The hotel is accessible from O’Hare via shuttle. It’s supposed to run every 15 minutes but I waited closer to 20. When it arrived, multiple descended on it like locusts. Apparently a United flight had cancelled and sent all of its passengers to the Hyatt, many with no bags.
When the shuttle arrived, it was a mass scramble to get to the front desk first. As luck would have it, my bags were last off the shuttle baggage compartment so I was the last one into the lobby. Two long lines had formed at the regular check-in. I decided to go stand at the Platinum/Diamond check in line, much to the consternation of some of the distressed passengers. (I was reminded of that George Clooney check-in scene from Up in the Air.)

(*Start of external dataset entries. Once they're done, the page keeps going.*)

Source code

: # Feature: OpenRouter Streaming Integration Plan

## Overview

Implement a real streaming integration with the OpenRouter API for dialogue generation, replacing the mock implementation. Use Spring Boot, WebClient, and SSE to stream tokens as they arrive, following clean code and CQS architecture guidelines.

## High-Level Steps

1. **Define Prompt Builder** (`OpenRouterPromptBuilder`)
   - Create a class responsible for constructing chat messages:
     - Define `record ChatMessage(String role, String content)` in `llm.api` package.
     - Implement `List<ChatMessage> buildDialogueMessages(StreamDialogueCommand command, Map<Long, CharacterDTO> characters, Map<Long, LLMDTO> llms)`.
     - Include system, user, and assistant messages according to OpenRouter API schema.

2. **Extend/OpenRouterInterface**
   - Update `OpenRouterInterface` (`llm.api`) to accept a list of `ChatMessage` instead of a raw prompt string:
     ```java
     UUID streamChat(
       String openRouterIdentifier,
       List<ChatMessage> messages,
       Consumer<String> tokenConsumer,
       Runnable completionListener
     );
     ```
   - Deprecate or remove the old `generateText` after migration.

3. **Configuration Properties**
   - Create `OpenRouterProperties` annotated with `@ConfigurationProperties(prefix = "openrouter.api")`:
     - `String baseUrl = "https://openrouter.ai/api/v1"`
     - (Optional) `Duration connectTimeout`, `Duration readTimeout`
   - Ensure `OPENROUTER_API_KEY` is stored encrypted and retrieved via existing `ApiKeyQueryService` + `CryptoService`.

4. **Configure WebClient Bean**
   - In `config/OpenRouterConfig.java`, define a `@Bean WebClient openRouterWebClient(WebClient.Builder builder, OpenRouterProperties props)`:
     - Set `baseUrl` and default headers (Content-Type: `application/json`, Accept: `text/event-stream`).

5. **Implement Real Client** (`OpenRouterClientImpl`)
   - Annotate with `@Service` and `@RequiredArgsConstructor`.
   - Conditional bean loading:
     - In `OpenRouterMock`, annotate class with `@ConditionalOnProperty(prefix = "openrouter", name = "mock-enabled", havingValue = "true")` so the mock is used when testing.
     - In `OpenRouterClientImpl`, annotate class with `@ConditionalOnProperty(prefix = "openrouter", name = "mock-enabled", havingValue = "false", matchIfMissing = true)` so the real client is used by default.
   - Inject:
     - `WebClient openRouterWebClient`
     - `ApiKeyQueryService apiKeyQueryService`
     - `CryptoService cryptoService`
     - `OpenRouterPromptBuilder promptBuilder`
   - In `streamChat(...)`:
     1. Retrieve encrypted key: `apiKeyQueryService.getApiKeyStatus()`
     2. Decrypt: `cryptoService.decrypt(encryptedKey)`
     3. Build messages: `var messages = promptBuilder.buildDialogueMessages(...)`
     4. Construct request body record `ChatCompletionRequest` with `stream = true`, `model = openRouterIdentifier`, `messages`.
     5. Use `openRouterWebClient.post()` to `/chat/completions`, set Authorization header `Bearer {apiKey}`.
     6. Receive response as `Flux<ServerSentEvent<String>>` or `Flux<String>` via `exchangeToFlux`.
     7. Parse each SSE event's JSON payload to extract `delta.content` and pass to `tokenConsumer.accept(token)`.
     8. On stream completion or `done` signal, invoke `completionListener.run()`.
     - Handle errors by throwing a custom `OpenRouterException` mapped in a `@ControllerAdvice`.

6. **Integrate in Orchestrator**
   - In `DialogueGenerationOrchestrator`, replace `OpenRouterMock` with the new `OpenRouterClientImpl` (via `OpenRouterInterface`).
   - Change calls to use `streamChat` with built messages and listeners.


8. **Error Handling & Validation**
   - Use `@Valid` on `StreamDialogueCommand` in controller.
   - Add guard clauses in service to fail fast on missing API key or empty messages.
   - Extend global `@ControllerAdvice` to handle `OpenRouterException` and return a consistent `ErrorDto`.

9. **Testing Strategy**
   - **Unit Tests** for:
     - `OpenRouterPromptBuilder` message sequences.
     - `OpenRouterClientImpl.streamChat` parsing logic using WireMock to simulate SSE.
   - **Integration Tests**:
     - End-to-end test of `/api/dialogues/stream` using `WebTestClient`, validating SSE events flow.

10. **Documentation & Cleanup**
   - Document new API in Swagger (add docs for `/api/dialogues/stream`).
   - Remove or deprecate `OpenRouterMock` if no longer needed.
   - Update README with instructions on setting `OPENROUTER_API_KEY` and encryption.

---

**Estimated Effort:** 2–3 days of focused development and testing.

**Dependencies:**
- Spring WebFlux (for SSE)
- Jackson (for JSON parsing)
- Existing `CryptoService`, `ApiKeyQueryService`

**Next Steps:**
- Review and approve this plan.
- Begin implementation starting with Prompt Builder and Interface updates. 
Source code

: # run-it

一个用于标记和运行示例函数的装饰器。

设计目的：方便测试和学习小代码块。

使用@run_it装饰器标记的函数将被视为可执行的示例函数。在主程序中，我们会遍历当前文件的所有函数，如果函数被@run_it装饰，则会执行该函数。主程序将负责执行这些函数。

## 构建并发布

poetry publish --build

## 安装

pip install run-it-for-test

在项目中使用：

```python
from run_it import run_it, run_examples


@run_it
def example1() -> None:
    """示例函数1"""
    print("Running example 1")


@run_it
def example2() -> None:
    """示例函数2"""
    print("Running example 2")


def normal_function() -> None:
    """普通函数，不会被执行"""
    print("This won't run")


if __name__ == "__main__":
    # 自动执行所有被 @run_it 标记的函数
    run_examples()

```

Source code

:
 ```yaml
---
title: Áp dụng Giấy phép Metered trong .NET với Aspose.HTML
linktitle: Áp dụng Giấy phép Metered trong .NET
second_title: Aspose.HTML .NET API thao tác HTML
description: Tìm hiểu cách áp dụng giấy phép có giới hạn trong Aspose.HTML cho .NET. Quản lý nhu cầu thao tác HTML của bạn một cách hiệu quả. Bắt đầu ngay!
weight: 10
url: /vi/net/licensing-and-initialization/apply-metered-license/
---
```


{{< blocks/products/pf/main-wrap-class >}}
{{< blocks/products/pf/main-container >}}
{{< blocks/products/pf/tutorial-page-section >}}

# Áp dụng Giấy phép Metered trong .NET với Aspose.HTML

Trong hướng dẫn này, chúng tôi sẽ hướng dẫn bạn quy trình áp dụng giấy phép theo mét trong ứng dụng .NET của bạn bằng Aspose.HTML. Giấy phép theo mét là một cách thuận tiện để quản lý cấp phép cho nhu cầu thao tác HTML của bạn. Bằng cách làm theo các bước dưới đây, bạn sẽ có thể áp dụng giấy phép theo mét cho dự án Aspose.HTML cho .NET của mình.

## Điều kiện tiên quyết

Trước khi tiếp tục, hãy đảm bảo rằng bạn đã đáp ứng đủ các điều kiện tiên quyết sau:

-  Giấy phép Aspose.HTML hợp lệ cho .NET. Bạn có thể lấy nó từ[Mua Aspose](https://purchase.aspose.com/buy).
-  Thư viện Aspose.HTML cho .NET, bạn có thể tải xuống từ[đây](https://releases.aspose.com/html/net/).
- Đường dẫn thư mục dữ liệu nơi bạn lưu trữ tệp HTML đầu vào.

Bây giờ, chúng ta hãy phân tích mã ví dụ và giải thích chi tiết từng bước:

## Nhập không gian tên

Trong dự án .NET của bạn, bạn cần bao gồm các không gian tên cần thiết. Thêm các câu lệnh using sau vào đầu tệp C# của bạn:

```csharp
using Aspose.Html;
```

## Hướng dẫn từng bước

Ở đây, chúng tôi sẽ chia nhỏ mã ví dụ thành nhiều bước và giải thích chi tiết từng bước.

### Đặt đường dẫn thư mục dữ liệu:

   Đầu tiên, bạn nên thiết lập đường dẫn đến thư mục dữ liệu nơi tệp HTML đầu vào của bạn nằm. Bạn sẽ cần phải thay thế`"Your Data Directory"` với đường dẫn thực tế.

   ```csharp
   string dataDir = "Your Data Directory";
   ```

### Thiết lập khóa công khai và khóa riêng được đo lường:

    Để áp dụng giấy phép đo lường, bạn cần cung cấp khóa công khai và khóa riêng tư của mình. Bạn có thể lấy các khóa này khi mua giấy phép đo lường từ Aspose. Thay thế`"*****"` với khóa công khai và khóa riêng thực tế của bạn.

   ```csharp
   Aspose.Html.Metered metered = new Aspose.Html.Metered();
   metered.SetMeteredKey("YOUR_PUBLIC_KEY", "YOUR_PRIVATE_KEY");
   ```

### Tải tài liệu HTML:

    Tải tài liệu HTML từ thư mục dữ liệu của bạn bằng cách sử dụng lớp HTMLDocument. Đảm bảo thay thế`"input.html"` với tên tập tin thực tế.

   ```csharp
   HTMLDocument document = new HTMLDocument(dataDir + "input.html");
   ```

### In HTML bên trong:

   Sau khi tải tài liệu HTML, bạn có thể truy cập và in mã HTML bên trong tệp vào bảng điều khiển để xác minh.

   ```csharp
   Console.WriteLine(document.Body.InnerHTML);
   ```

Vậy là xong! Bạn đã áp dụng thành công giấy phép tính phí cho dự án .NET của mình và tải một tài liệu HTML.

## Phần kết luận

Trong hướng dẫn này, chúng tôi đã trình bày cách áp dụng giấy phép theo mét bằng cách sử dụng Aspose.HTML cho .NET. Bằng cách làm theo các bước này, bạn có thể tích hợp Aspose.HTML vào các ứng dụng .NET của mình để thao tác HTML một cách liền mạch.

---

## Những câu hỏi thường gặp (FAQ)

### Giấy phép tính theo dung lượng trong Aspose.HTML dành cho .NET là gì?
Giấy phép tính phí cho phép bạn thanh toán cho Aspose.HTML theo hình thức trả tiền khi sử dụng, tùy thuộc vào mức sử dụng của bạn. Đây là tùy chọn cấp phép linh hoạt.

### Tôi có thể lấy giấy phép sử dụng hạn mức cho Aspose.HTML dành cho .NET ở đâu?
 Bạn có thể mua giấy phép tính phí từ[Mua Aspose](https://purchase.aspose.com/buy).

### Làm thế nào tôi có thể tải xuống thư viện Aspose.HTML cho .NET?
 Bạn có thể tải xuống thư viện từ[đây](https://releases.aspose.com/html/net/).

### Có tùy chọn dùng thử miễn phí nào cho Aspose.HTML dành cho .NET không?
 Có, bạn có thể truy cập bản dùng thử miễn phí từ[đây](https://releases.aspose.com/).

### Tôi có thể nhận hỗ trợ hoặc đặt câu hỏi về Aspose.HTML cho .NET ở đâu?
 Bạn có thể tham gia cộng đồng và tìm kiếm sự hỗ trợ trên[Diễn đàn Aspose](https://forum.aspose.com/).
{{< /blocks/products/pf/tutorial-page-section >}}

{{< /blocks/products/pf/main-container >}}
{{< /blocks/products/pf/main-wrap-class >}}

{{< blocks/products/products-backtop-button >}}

Of course, no one seemed to be working the Gold/Diamond check-in… and due to my own delay, I was now cutting into my own sleep time as I’d be going straight to bed when I got a room. My attempts to online check-in earlier had been unsuccessful so I didn’t dare leave the line to try the self check-in kiosks. Meanwhile, the voucher check-ins were taking a while. United had combined the meal and hotel voucher, so the agents had to go to the back to make copies for each passenger. One agent kept glancing my way but each time she would finish, another passenger would rush up, glaring at me as they did.
Finally she held off another passenger and called me over, apologizing that they did not have the elite line staffed. “We had been dead all night – and then the line formed before we could reorganize.” I understood, I told her. She recognized my status, offered my points or amenity as a Diamond, and confirmed my executive lounge access.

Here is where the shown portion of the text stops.